As long as both parties are mutually aware of and happy with the set-up, then this arrangement can actually work quite well. However if it becomes one-sided, there also becomes room for someone to get their feelings hurt. If you feel as if you are in this situation, discuss how you feel with the other person and remember that your self-worth should always be valued much more than a temporary fling.
Joe, aged 20, says...
“I started seeing this girl and at first things seemed to be going really well between us, we would text all the time and we would spend quite a few nights throughout the week together, which was pretty much how we spent most of our time, except the occasional dinner or drinks date. We never put a label on things but I just assumed we were on the same page – that things were progressing nicely and we were starting to get more serious feelings for each other. It was fun at first to just go with the flow and see what would come of it but after a while the uncertainty and doubt really started to play on my mind. Did she actually like me? Does she see this going anywhere? Are we just “friends with benefits”? It took a while to pluck up the courage to ask these sort of questions, mostly because I think deep down I already knew the answers, and sure enough it turned out I was right. It was difficult to hear but it just wasn’t meant to be and we ended up wanting different things, which is fine. Sometimes that happens but I’m glad I didn’t just let it carry on and let myself get hurt even more.”

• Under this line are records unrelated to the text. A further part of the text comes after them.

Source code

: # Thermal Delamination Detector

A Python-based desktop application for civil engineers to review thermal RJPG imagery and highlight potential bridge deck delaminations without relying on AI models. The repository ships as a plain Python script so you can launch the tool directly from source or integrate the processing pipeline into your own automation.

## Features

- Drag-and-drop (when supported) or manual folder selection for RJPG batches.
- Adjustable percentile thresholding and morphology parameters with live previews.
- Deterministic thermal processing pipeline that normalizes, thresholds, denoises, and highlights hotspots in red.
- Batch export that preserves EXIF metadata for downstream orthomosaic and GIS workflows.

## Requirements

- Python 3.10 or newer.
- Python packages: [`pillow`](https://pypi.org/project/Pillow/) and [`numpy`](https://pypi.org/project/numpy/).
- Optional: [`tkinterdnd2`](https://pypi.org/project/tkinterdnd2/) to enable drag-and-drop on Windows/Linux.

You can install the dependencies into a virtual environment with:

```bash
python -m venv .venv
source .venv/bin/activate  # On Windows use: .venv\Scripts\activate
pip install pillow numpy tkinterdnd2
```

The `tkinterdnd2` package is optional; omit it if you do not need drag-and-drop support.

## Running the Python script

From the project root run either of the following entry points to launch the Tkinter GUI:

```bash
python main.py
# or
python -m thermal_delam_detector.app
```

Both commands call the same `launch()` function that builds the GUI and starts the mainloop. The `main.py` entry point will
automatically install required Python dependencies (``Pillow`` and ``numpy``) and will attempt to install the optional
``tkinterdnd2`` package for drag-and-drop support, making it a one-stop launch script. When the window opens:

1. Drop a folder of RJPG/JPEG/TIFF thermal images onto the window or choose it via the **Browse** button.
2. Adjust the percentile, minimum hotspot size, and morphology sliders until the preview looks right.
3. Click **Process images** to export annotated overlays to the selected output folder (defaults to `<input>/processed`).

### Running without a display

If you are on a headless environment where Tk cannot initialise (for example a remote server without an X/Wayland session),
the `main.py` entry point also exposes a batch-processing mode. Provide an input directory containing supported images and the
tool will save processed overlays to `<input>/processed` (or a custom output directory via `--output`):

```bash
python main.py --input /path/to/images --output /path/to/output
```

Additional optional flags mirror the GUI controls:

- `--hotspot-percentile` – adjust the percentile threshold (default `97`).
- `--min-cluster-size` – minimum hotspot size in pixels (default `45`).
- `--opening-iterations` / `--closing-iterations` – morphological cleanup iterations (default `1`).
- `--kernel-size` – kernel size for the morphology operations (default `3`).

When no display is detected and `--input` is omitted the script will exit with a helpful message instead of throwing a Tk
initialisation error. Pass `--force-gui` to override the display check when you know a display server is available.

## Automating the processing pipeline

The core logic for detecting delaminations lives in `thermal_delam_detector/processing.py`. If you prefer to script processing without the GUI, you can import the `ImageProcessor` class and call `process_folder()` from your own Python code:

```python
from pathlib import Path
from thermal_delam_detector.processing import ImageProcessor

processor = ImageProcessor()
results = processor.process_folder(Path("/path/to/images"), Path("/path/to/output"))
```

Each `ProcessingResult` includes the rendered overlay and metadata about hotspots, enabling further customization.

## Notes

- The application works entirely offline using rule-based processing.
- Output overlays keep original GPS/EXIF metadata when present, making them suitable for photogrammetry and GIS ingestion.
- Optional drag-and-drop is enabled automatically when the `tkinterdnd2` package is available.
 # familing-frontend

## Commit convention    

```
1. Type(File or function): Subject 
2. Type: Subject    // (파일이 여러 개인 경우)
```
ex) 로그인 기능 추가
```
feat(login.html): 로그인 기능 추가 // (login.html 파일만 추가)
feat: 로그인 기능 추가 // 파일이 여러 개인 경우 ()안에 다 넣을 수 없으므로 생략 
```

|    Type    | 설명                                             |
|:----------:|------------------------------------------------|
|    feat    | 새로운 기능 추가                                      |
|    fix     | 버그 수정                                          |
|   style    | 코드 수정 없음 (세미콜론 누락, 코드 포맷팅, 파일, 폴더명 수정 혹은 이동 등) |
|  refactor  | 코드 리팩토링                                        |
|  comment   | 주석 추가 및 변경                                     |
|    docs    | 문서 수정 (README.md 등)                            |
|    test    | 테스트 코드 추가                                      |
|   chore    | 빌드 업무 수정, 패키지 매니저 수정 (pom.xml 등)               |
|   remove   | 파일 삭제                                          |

"At Uni relationships are therefore seen as short-term flings and temporary escapes from the otherwise often lonely experience of uni life"
The nature of dating has inevitably changed over time with different preferences, different norms and of course the rise of technology, and so it can be easy to get lost in how it all works and feel disheartened when some experiences don’t work out. But this isn’t always the case and dating whilst at university can still be a positive experience - it’s not unheard of or impossible to still find a long-term partner throughout the 3 years.
Take Ellie for example, who did find and form a meaningful relationship whilst being a student:
“I had various relationships and flings throughout Uni and whilst I saw people all the time, I loved using online dating! I got to know people from different unis, people working in the city, people I actually wouldn’t bump into at Uni. I didn’t think I would have much luck and I’d started to get a bit bored by my second year. Then one day I matched with a guy who was doing his masters. I really didn’t want to go on the date as at that point, I was kind of giving up, but my best friend forced me to throw on some heels and go. It turned out that his department was just the floor below where I had a part-time job in the Uni and we could have bumped into each other numerous times, but by chance, we never had! I had the best time on the date and within the month he was my boyfriend and we were happily together for just over a year.”
So don’t lose faith! As the saying goes you may have to kiss a few frogs before finding the one…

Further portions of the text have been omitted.